▶ [TASK DIRECTIONS]: Scan the entries for lines with the word "relation", then copy those lines.
[Opening AVAILABLE RECORDS section]
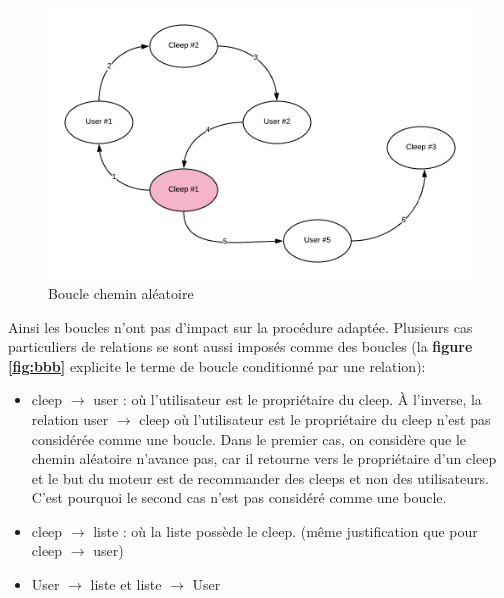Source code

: \documentclass{article} %
\begin{document}
\begin{figure}[!h]
 \centering
 \includegraphics[keepaspectratio = true,scale=0.7]{boucle}
 \caption{Boucle chemin aléatoire}
 \label{fig:boucle}
\end{figure}
\newpage
Ainsi les boucles n'ont pas d'impact sur la procédure adaptée. Plusieurs cas particuliers de relations se sont aussi imposés comme des boucles (la \textbf{figure \ref{fig:bbb}} explicite le terme de boucle conditionné par une relation):
\begin{itemize}
 \item cleep $\rightarrow$ user : où l'utilisateur est le propriétaire du cleep. À l'inverse, la relation user $\rightarrow$ cleep où l'utilisateur est le propriétaire du cleep n'est pas considérée comme une boucle. Dans le premier cas, on considère que le chemin aléatoire n'avance pas, car il retourne vers le propriétaire d'un cleep et le but du moteur est de recommander des cleeps et non des utilisateurs. C'est pourquoi le second cas n'est pas considéré comme une boucle.
 \item cleep $\rightarrow$ liste : où la liste possède le cleep. (même justification que pour cleep $\rightarrow$ user)
 \item User  $\rightarrow$  liste et liste  $\rightarrow$  User
\end{itemize}
\end{document}
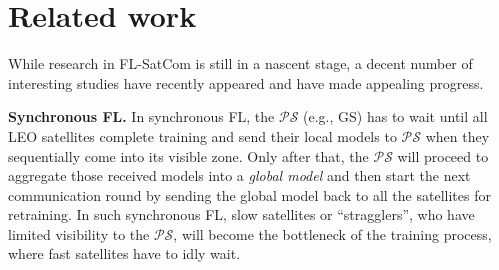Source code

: \documentclass[letter,journal]{IEEEtran}
\newcommand{\sref}[1]{Section~\ref{#1}}
\begin{document}
\section{Related work}\label{sec:releated}
While research in FL-SatCom is still in a nascent stage, a decent number of interesting studies have recently appeared \cite{chen2022satellite, razmi,happaper,lin2022federated, chen2023edge, wu2022dsfl, e2023opt,razmi2022ground, razmi2022scheduling,so2022fedspace,wang2022fl, mAsyFLEO, wu2023fedgsm, elone,elmahallawy2023secure} and have made appealing progress. 

\textbf{Synchronous FL.} In synchronous FL, the $\mathcal{PS}$ (e.g., GS) has to wait until all LEO satellites complete training and send their local models to $\mathcal{PS}$ when they sequentially come into its visible zone. Only after that, the $\mathcal {PS}$ will proceed to aggregate those received models into a \textit{global model} and then start the next communication round by sending the global model back to all the satellites for retraining. In such synchronous FL, slow satellites or ``stragglers'', who have limited visibility to the $\mathcal {PS}$, will become the bottleneck of the training process, where fast satellites have to idly wait.
\end{document}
[Closing AVAILABLE RECORDS section]
▶ [RESULT]:
Ainsi les boucles n'ont pas d'impact sur la procédure adaptée. Plusieurs cas particuliers de relations se sont aussi imposés comme des boucles (la \textbf{figure \ref{fig:bbb}} explicite le terme de boucle conditionné par une relation):
 \item cleep $\rightarrow$ user : où l'utilisateur est le propriétaire du cleep. À l'inverse, la relation user $\rightarrow$ cleep où l'utilisateur est le propriétaire du cleep n'est pas considérée comme une boucle. Dans le premier cas, on considère que le chemin aléatoire n'avance pas, car il retourne vers le propriétaire d'un cleep et le but du moteur est de recommander des cleeps et non des utilisateurs. C'est pourquoi le second cas n'est pas considéré comme une boucle.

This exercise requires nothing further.